Nous nous opposons fortement aux « leyes de implementación » (lois d’application) qui, à cause de l’insistance du gouvernement, n’ont pas été incluses dans le référendum. Nous considérons qu’avant d’entamer des discussions sur ces lois ou sur d’autres, il nous tout d’abord donner notre accord sur le modèle social que nous souhaitons pour le Costa Rica. En tant que féministes, nous nous battrons pour que ce modèle ne soit pas basé sur le travail non reconnu ou mal payé des femmes pauvres, sans oublier que cette forme d’exploitation est à voir dans le cadre plus large de la discrimination et de la subordination de toutes les femmes.

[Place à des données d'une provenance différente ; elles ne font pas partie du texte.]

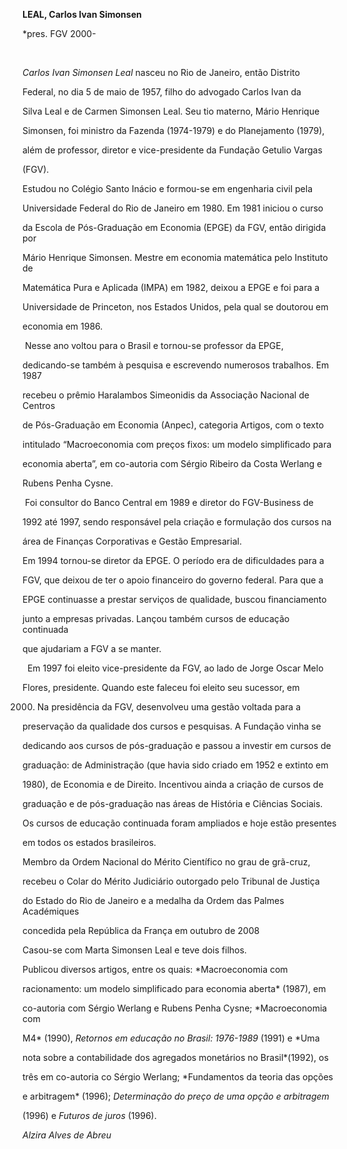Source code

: **LEAL, Carlos Ivan Simonsen**



\*pres. FGV 2000- 



 



*Carlos Ivan Simonsen Leal* nasceu no Rio de Janeiro, então Distrito

Federal, no dia 5 de maio de 1957, filho do advogado Carlos Ivan da

Silva Leal e de Carmen Simonsen Leal. Seu tio materno, Mário Henrique

Simonsen, foi ministro da Fazenda (1974-1979) e do Planejamento (1979),

além de professor, diretor e vice-presidente da Fundação Getulio Vargas

(FGV).



Estudou no Colégio Santo Inácio e formou-se em engenharia civil pela

Universidade Federal do Rio de Janeiro em 1980. Em 1981 iniciou o curso

da Escola de Pós-Graduação em Economia (EPGE) da FGV, então dirigida por

Mário Henrique Simonsen. Mestre em economia matemática pelo Instituto de

Matemática Pura e Aplicada (IMPA) em 1982, deixou a EPGE e foi para a

Universidade de Princeton, nos Estados Unidos, pela qual se doutorou em

economia em 1986.



 Nesse ano voltou para o Brasil e tornou-se professor da EPGE,

dedicando-se também à pesquisa e escrevendo numerosos trabalhos. Em 1987

recebeu o prêmio Haralambos Simeonidis da Associação Nacional de Centros

de Pós-Graduação em Economia (Anpec), categoria Artigos, com o texto

intitulado “Macroeconomia com preços fixos: um modelo simplificado para

economia aberta”, em co-autoria com Sérgio Ribeiro da Costa Werlang e

Rubens Penha Cysne.



 Foi consultor do Banco Central em 1989 e diretor do FGV-Business de

1992 até 1997, sendo responsável pela criação e formulação dos cursos na

área de Finanças Corporativas e Gestão Empresarial.



Em 1994 tornou-se diretor da EPGE. O período era de dificuldades para a

FGV, que deixou de ter o apoio financeiro do governo federal. Para que a

EPGE continuasse a prestar serviços de qualidade, buscou financiamento

junto a empresas privadas. Lançou também cursos de educação continuada

que ajudariam a FGV a se manter.



  Em 1997 foi eleito vice-presidente da FGV, ao lado de Jorge Oscar Melo

Flores, presidente. Quando este faleceu foi eleito seu sucessor, em

2000. Na presidência da FGV, desenvolveu uma gestão voltada para a

preservação da qualidade dos cursos e pesquisas. A Fundação vinha se

dedicando aos cursos de pós-graduação e passou a investir em cursos de

graduação: de Administração (que havia sido criado em 1952 e extinto em

1980), de Economia e de Direito. Incentivou ainda a criação de cursos de

graduação e de pós-graduação nas áreas de História e Ciências Sociais.

Os cursos de educação continuada foram ampliados e hoje estão presentes

em todos os estados brasileiros.



Membro da Ordem Nacional do Mérito Científico no grau de grã-cruz,

recebeu o Colar do Mérito Judiciário outorgado pelo Tribunal de Justiça

do Estado do Rio de Janeiro e a medalha da Ordem das Palmes Académiques

concedida pela República da França em outubro de 2008



Casou-se com Marta Simonsen Leal e teve dois filhos.



Publicou diversos artigos, entre os quais: *Macroeconomia com

racionamento: um modelo simplificado para economia aberta* (1987), em

co-autoria com Sérgio Werlang e Rubens Penha Cysne; *Macroeconomia com

M4* (1990), *Retornos em educação no Brasil: 1976-1989* (1991) e *Uma

nota sobre a contabilidade dos agregados monetários no Brasil*(1992), os

três em co-autoria co Sérgio Werlang; *Fundamentos da teoria das opções

e arbitragem* (1996); *Determinação do preço de uma opção e arbitragem*

(1996) e *Futuros de juros* (1996).



*Alzira Alves de Abreu*



 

Nous sommes encore préoccupées par l’attitude victorieuse du gouvernement qui, n’ayant été élu que parune petite marge il y a 2 ans et n’ayant remporté le référendum que d’environ 3%, croit avoir toute légitimité pour continuer sur la voie du CAFTA, alors que celui est rejeté par la moitié, au moins, des personnes ayant voté. Une moitié qui n’a pas été effrayée par les menaces bien documentées de l’administration Bush et la politique du Mémorandum du vice-président Casas et du sénateur Sanchez. Une moitié qui, avec conviction, passion et créativité s’est opposée au CAFTA parce que les conséquences qu’il comporte pour les domaines des services de santé, de l’éducation, des télécommunications, de l’électricité, de l’eau, etc. ont été étudiées et analysées conjointement à ses conséquences sur l’exploitation des ressources humaines, marines et agraires du pays.

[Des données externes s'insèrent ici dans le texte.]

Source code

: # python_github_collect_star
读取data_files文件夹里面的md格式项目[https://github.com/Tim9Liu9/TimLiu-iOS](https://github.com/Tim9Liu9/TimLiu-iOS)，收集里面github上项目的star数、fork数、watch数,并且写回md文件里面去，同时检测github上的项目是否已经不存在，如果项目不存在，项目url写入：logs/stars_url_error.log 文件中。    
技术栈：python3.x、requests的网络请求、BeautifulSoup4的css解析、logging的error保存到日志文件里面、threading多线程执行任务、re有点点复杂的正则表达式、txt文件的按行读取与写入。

Parce que les femmes ont représenté plus de la moitié des électeurs qui ont voté NON, et parce que, en tant que féministes, nous avons toujours été opposées à l’extension de l’exploitation et de la discrimination contre les femmes aux hommes qui sont moins puissants ou à nos ressources naturelles, nous continuerons d’insister pour les lois requises pour l’application de le CAFTA ne soient pas uniquement discutées au sénat. Il faut qu’elles soient négociées par tous ceux qui ont travaillé dur pour faire du Costa Rica une démocratie.

Nous refusons un référendum faussé par des actions partisanes, illégales et abusives bien documentées. Tout comme nous avons résisté au droit usurpé par les hommes de contrôler nos corps et notre volonté par des relations inégales de pouvoir entre les sexes tout au cours de l’histoire, aujourd’hui nous résisterons et refuserons que ceux qui détiennent le pouvoir économique et politique aient, pour la même raison, le droit de violer la volonté de la majorité qui refuse de signer cet accord.

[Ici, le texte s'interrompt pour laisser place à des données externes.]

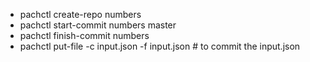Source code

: - pachctl create-repo numbers
- pachctl start-commit numbers master
- pachctl finish-commit numbers <commit-id>
- pachctl put-file -c input.json -f input.json  # to commit the input.json

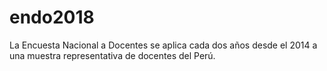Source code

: # endo2018
La Encuesta Nacional a Docentes se aplica cada dos años desde el 2014 a una muestra representativa de docentes del Perú.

En outre, parce qu’en tant que femmes, nous savons ce qu’est l’inégalité et parce que nous nous sommes battues contre elle depuis des millénaires, nous n’acceptons pas un référendum entaché de décisions partiales et même illégales prises par le TSE [2] par un abus de pouvoir arrogant du président et autres hauts fonctionnaires, tous bien documentés. Depuis des millénaires, nous avons résisté au pouvoir exercé par les hommes sur nos corps et notre libre-arbitre basé sur des relations de pouvoir inégales entre les femmes et les hommes, ainsi aujourd’hui non plus nous n’accepterons pas que ceux qui détiennent le pouvoir économique et politique dans ce pays, aient pour cette unique raison, le pouvoir de violer la volonté de la majorité des Costaricains qui ne veulent pas dudit accord.

Il y existe de nombreuses preuves que les règles émises par le TSE n’ont garanti ni l’égalité, ni la liberté de choix au cours du processus qui a mené au référendum. Les transmissions radiophoniques et télévisuelles n’ont pas eu l’obligation de donner un temps équitable aux les deux parties et l’accès à des informations impartiales au sujet de l’accord n’a pas été garanti aux citoyens. La liberté de choix n’a pas été respectée lorsque le président lui-même a eu le droit de faire librement campagne pour le OUI. Comment pouvons-nous croire que les personnes aient librement choisi de ratifier l’accord lorsque leur choix était entaché par les menaces faites par les plus grandes multinationales du pays de licencier toute personne qui voterait NON, ou par des menaces de suicide collectif si le NON l’emportait, menaces prononcées par le président lui-même, sans même parler des menaces par l’ambassadeur américain et même la Maison Blanche ?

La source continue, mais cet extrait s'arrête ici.